Reproduce the data exactly as it stands.

━━ Task material

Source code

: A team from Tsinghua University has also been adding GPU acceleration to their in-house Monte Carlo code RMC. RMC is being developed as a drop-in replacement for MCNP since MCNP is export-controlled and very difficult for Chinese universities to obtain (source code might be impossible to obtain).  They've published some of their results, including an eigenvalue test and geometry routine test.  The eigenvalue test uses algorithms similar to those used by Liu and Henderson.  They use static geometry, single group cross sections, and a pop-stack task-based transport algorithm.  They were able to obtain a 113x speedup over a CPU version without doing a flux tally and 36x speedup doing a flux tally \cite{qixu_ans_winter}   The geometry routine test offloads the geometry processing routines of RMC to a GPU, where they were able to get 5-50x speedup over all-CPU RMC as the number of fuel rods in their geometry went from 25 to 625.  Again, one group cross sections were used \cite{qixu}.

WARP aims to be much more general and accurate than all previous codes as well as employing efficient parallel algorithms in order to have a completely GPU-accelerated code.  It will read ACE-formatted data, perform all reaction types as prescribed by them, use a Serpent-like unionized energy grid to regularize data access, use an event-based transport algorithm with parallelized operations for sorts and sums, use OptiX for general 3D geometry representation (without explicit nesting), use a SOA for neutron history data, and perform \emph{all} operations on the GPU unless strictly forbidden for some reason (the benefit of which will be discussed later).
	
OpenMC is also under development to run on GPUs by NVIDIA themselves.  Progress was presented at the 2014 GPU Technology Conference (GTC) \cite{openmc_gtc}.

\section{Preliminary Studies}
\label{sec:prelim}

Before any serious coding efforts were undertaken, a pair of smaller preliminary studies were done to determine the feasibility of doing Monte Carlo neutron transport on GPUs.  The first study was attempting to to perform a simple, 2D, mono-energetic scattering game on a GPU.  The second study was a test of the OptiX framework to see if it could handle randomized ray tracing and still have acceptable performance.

━━━━

=== Output for this task ===
Source code

: A team from Tsinghua University has also been adding GPU acceleration to their in-house Monte Carlo code RMC. RMC is being developed as a drop-in replacement for MCNP since MCNP is export-controlled and very difficult for Chinese universities to obtain (source code might be impossible to obtain).  They've published some of their results, including an eigenvalue test and geometry routine test.  The eigenvalue test uses algorithms similar to those used by Liu and Henderson.  They use static geometry, single group cross sections, and a pop-stack task-based transport algorithm.  They were able to obtain a 113x speedup over a CPU version without doing a flux tally and 36x speedup doing a flux tally \cite{qixu_ans_winter}   The geometry routine test offloads the geometry processing routines of RMC to a GPU, where they were able to get 5-50x speedup over all-CPU RMC as the number of fuel rods in their geometry went from 25 to 625.  Again, one group cross sections were used \cite{qixu}.

WARP aims to be much more general and accurate than all previous codes as well as employing efficient parallel algorithms in order to have a completely GPU-accelerated code.  It will read ACE-formatted data, perform all reaction types as prescribed by them, use a Serpent-like unionized energy grid to regularize data access, use an event-based transport algorithm with parallelized operations for sorts and sums, use OptiX for general 3D geometry representation (without explicit nesting), use a SOA for neutron history data, and perform \emph{all} operations on the GPU unless strictly forbidden for some reason (the benefit of which will be discussed later).
	
OpenMC is also under development to run on GPUs by NVIDIA themselves.  Progress was presented at the 2014 GPU Technology Conference (GTC) \cite{openmc_gtc}.

\section{Preliminary Studies}
\label{sec:prelim}

Before any serious coding efforts were undertaken, a pair of smaller preliminary studies were done to determine the feasibility of doing Monte Carlo neutron transport on GPUs.  The first study was attempting to to perform a simple, 2D, mono-energetic scattering game on a GPU.  The second study was a test of the OptiX framework to see if it could handle randomized ray tracing and still have acceptable performance.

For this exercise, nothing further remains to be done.